Return the records exactly, keeping every line as it is.

* [Data records]
=======

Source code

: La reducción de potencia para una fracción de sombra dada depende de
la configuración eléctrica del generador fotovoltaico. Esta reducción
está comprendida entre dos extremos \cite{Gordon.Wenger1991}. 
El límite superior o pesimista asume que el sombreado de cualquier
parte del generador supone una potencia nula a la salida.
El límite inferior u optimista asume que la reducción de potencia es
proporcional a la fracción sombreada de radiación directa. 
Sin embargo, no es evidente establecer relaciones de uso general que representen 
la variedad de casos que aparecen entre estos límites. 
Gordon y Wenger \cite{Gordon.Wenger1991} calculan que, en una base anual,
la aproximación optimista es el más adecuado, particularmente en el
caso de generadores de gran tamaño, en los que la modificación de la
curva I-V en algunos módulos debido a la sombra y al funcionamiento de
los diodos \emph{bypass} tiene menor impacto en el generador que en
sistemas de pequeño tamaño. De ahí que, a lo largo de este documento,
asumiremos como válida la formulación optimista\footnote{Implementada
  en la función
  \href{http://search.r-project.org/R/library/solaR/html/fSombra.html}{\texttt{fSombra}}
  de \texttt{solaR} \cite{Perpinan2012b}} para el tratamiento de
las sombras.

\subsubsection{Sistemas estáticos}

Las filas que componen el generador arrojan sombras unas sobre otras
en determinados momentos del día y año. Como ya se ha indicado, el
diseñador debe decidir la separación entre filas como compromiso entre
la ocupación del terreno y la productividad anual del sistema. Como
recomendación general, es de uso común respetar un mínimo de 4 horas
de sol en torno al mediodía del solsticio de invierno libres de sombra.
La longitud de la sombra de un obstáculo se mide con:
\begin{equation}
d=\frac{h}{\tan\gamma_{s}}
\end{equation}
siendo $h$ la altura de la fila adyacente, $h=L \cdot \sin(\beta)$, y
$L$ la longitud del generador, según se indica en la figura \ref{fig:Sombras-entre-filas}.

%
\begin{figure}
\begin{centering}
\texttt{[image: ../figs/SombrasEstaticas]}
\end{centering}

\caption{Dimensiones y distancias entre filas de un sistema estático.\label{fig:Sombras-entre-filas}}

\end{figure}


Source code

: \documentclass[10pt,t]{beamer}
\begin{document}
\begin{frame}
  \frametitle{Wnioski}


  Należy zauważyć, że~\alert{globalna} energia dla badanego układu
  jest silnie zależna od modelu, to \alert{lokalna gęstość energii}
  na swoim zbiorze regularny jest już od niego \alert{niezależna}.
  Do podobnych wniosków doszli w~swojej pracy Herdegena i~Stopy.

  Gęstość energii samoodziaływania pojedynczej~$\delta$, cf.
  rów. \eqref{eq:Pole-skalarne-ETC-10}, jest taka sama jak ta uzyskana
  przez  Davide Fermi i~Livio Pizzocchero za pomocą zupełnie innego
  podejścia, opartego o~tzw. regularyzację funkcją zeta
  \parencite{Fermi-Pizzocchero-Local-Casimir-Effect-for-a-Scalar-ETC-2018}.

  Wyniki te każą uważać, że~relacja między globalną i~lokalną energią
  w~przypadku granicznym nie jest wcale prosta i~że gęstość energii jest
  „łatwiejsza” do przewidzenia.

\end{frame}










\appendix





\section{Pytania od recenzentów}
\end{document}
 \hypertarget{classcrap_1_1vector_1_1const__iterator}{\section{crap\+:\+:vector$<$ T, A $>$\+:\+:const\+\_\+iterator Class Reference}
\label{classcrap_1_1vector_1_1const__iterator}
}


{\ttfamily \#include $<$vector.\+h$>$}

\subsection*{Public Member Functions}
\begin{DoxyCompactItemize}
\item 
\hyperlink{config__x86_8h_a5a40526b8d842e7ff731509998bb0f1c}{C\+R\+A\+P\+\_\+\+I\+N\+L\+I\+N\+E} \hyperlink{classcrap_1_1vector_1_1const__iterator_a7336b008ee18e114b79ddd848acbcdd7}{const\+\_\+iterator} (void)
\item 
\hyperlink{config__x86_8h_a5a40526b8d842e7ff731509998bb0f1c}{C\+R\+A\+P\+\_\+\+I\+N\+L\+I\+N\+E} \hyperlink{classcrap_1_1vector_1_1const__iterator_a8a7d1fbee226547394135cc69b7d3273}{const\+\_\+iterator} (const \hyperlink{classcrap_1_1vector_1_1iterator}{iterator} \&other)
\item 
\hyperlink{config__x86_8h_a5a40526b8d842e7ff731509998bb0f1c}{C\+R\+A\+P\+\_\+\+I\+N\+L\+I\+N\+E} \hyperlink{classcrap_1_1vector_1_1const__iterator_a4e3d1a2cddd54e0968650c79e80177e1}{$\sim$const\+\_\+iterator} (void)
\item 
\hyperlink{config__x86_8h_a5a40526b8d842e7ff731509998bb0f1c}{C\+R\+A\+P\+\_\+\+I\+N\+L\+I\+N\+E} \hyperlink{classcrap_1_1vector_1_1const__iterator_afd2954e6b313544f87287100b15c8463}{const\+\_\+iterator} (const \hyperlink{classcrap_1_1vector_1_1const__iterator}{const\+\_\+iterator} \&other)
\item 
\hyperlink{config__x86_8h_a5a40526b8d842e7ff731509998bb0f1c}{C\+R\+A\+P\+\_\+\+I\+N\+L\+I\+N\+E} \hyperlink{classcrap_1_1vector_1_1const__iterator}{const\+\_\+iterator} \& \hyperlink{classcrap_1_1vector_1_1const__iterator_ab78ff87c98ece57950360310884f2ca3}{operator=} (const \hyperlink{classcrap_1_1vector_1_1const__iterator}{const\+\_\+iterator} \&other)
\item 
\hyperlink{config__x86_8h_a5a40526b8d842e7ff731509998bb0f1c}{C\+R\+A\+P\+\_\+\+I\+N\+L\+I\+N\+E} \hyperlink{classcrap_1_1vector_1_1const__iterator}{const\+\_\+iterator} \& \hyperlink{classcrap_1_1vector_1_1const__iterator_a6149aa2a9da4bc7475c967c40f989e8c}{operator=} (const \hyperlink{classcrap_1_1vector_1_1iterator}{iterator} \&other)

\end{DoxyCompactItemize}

=======

* [Result for this task]
Source code

: La reducción de potencia para una fracción de sombra dada depende de
la configuración eléctrica del generador fotovoltaico. Esta reducción
está comprendida entre dos extremos \cite{Gordon.Wenger1991}. 
El límite superior o pesimista asume que el sombreado de cualquier
parte del generador supone una potencia nula a la salida.
El límite inferior u optimista asume que la reducción de potencia es
proporcional a la fracción sombreada de radiación directa. 
Sin embargo, no es evidente establecer relaciones de uso general que representen 
la variedad de casos que aparecen entre estos límites. 
Gordon y Wenger \cite{Gordon.Wenger1991} calculan que, en una base anual,
la aproximación optimista es el más adecuado, particularmente en el
caso de generadores de gran tamaño, en los que la modificación de la
curva I-V en algunos módulos debido a la sombra y al funcionamiento de
los diodos \emph{bypass} tiene menor impacto en el generador que en
sistemas de pequeño tamaño. De ahí que, a lo largo de este documento,
asumiremos como válida la formulación optimista\footnote{Implementada
  en la función
  \href{http://search.r-project.org/R/library/solaR/html/fSombra.html}{\texttt{fSombra}}
  de \texttt{solaR} \cite{Perpinan2012b}} para el tratamiento de
las sombras.

\subsubsection{Sistemas estáticos}

Las filas que componen el generador arrojan sombras unas sobre otras
en determinados momentos del día y año. Como ya se ha indicado, el
diseñador debe decidir la separación entre filas como compromiso entre
la ocupación del terreno y la productividad anual del sistema. Como
recomendación general, es de uso común respetar un mínimo de 4 horas
de sol en torno al mediodía del solsticio de invierno libres de sombra.
La longitud de la sombra de un obstáculo se mide con:
\begin{equation}
d=\frac{h}{\tan\gamma_{s}}
\end{equation}
siendo $h$ la altura de la fila adyacente, $h=L \cdot \sin(\beta)$, y
$L$ la longitud del generador, según se indica en la figura \ref{fig:Sombras-entre-filas}.

%
\begin{figure}
\begin{centering}
\texttt{[image: ../figs/SombrasEstaticas]}
\end{centering}

\caption{Dimensiones y distancias entre filas de un sistema estático.\label{fig:Sombras-entre-filas}}

\end{figure}


Source code

: \documentclass[10pt,t]{beamer}
\begin{document}
\begin{frame}
  \frametitle{Wnioski}


  Należy zauważyć, że~\alert{globalna} energia dla badanego układu
  jest silnie zależna od modelu, to \alert{lokalna gęstość energii}
  na swoim zbiorze regularny jest już od niego \alert{niezależna}.
  Do podobnych wniosków doszli w~swojej pracy Herdegena i~Stopy.

  Gęstość energii samoodziaływania pojedynczej~$\delta$, cf.
  rów. \eqref{eq:Pole-skalarne-ETC-10}, jest taka sama jak ta uzyskana
  przez  Davide Fermi i~Livio Pizzocchero za pomocą zupełnie innego
  podejścia, opartego o~tzw. regularyzację funkcją zeta
  \parencite{Fermi-Pizzocchero-Local-Casimir-Effect-for-a-Scalar-ETC-2018}.

  Wyniki te każą uważać, że~relacja między globalną i~lokalną energią
  w~przypadku granicznym nie jest wcale prosta i~że gęstość energii jest
  „łatwiejsza” do przewidzenia.

\end{frame}










\appendix





\section{Pytania od recenzentów}
\end{document}
 \hypertarget{classcrap_1_1vector_1_1const__iterator}{\section{crap\+:\+:vector$<$ T, A $>$\+:\+:const\+\_\+iterator Class Reference}
\label{classcrap_1_1vector_1_1const__iterator}
}


{\ttfamily \#include $<$vector.\+h$>$}

\subsection*{Public Member Functions}
\begin{DoxyCompactItemize}
\item 
\hyperlink{config__x86_8h_a5a40526b8d842e7ff731509998bb0f1c}{C\+R\+A\+P\+\_\+\+I\+N\+L\+I\+N\+E} \hyperlink{classcrap_1_1vector_1_1const__iterator_a7336b008ee18e114b79ddd848acbcdd7}{const\+\_\+iterator} (void)
\item 
\hyperlink{config__x86_8h_a5a40526b8d842e7ff731509998bb0f1c}{C\+R\+A\+P\+\_\+\+I\+N\+L\+I\+N\+E} \hyperlink{classcrap_1_1vector_1_1const__iterator_a8a7d1fbee226547394135cc69b7d3273}{const\+\_\+iterator} (const \hyperlink{classcrap_1_1vector_1_1iterator}{iterator} \&other)
\item 
\hyperlink{config__x86_8h_a5a40526b8d842e7ff731509998bb0f1c}{C\+R\+A\+P\+\_\+\+I\+N\+L\+I\+N\+E} \hyperlink{classcrap_1_1vector_1_1const__iterator_a4e3d1a2cddd54e0968650c79e80177e1}{$\sim$const\+\_\+iterator} (void)
\item 
\hyperlink{config__x86_8h_a5a40526b8d842e7ff731509998bb0f1c}{C\+R\+A\+P\+\_\+\+I\+N\+L\+I\+N\+E} \hyperlink{classcrap_1_1vector_1_1const__iterator_afd2954e6b313544f87287100b15c8463}{const\+\_\+iterator} (const \hyperlink{classcrap_1_1vector_1_1const__iterator}{const\+\_\+iterator} \&other)
\item 
\hyperlink{config__x86_8h_a5a40526b8d842e7ff731509998bb0f1c}{C\+R\+A\+P\+\_\+\+I\+N\+L\+I\+N\+E} \hyperlink{classcrap_1_1vector_1_1const__iterator}{const\+\_\+iterator} \& \hyperlink{classcrap_1_1vector_1_1const__iterator_ab78ff87c98ece57950360310884f2ca3}{operator=} (const \hyperlink{classcrap_1_1vector_1_1const__iterator}{const\+\_\+iterator} \&other)
\item 
\hyperlink{config__x86_8h_a5a40526b8d842e7ff731509998bb0f1c}{C\+R\+A\+P\+\_\+\+I\+N\+L\+I\+N\+E} \hyperlink{classcrap_1_1vector_1_1const__iterator}{const\+\_\+iterator} \& \hyperlink{classcrap_1_1vector_1_1const__iterator_a6149aa2a9da4bc7475c967c40f989e8c}{operator=} (const \hyperlink{classcrap_1_1vector_1_1iterator}{iterator} \&other)

\end{DoxyCompactItemize}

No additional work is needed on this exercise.